All of the records below must be reproduced exactly, minus any pictures.

[Opening Data to use section]

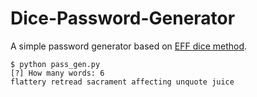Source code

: # Dice-Password-Generator
A simple password generator based on [EFF dice method](https://www.eff.org/dice).  
  
```
$ python pass_gen.py 
[?] How many words: 6
flattery retread sacrament affecting unquote juice
```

[Closing Data to use section]

* [Result of this exercise]
Source code

: # Dice-Password-Generator
A simple password generator based on [EFF dice method](https://www.eff.org/dice).  
  
```
$ python pass_gen.py 
[?] How many words: 6
flattery retread sacrament affecting unquote juice
```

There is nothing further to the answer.